Se cantó y se bailó durante tres días seguidos, que eran los
consagrados a la celebración. Los sones de los tambores y pitos retumbaban en
las montañas y centenares de indígenas seguían el ritmo en danzas tranquilas y
acompasadas, o frenéticas y alocadas.
Pasados
los días de los festejos, de la bebida y de la comida abundante,
retornó el pueblo a sus actividades cotidianas: los agricultores a continuar
vigilando y cuidando sus labranzas; los artesanos del oro, a las labores de
orfebrería; los alfareros, a la confección de ollas y vasijas, después
de buscar el barro adecuado en vetas especiales; otros a la explotación de
las minas de sal y de esmeraldas; y la mayoría al comercio, pues era ésta
su actividad principal.

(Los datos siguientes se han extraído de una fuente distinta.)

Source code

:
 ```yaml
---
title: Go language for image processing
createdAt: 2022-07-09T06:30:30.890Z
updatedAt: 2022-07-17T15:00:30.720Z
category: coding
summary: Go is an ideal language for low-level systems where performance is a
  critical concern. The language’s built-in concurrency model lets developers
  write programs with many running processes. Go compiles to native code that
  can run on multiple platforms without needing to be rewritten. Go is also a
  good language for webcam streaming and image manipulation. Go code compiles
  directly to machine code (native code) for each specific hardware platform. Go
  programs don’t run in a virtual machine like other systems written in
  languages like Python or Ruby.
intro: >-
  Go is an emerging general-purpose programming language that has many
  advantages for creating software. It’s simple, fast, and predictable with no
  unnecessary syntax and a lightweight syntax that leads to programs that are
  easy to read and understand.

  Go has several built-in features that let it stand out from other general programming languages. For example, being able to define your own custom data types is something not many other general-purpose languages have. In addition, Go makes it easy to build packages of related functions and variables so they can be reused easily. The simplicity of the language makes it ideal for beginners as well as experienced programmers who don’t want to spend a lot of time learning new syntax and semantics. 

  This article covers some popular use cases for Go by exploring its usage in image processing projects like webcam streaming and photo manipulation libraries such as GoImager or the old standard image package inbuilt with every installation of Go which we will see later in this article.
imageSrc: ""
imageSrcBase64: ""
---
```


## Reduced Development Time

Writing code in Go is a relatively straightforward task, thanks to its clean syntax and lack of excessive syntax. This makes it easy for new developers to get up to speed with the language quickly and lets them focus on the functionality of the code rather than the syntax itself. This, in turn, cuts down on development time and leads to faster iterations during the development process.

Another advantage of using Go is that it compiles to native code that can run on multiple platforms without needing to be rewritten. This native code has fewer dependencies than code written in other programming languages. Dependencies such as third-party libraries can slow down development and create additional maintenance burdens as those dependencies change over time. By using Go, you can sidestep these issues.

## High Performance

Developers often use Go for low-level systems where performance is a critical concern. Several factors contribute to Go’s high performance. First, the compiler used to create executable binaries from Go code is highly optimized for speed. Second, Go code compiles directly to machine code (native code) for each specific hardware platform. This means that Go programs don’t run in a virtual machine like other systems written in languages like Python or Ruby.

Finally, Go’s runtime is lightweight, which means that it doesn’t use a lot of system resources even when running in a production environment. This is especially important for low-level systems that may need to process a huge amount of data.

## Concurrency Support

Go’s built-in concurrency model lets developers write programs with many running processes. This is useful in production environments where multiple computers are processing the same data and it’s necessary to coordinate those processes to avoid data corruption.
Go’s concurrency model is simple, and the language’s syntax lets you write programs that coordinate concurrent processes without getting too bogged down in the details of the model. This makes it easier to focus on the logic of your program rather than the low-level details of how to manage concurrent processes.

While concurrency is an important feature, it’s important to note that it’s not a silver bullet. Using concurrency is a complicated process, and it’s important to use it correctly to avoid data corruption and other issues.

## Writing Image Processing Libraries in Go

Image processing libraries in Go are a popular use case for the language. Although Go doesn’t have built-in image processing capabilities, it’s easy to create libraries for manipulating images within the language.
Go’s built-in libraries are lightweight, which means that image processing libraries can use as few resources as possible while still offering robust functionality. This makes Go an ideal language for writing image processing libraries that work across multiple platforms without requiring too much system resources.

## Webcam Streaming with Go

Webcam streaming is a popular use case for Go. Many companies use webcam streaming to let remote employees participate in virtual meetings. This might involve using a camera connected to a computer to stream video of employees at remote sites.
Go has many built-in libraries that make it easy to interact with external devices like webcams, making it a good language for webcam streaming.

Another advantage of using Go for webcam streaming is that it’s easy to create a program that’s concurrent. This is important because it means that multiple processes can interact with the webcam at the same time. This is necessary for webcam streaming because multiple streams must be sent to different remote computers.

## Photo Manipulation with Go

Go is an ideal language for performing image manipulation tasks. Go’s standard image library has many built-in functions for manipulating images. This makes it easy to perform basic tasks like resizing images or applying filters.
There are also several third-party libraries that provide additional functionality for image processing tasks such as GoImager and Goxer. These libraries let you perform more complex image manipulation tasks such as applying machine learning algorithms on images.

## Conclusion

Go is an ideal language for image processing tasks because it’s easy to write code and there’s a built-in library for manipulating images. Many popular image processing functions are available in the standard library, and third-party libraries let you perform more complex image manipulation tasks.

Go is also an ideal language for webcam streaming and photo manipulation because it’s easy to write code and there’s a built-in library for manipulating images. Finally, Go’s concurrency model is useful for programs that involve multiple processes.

Las mujeres al cuidado de los hijos, a recoger la
cosecha, a cocinar, a hilar y a tejer.
Así, en este
orden y placidez transcurrirían los días, hasta que una guerra, una enfermedad
o la vejez, los privara de su monarca y fuera necesario realizar de nuevo la
ceremonia del Dorado para ungir un nuevo cacique. Este debería
continuar gobernando con prudencia y sabiduría al pueblo y su fértil y verde
país, rodeado de hermosa vegetación y de cristalinas corrientes de agua.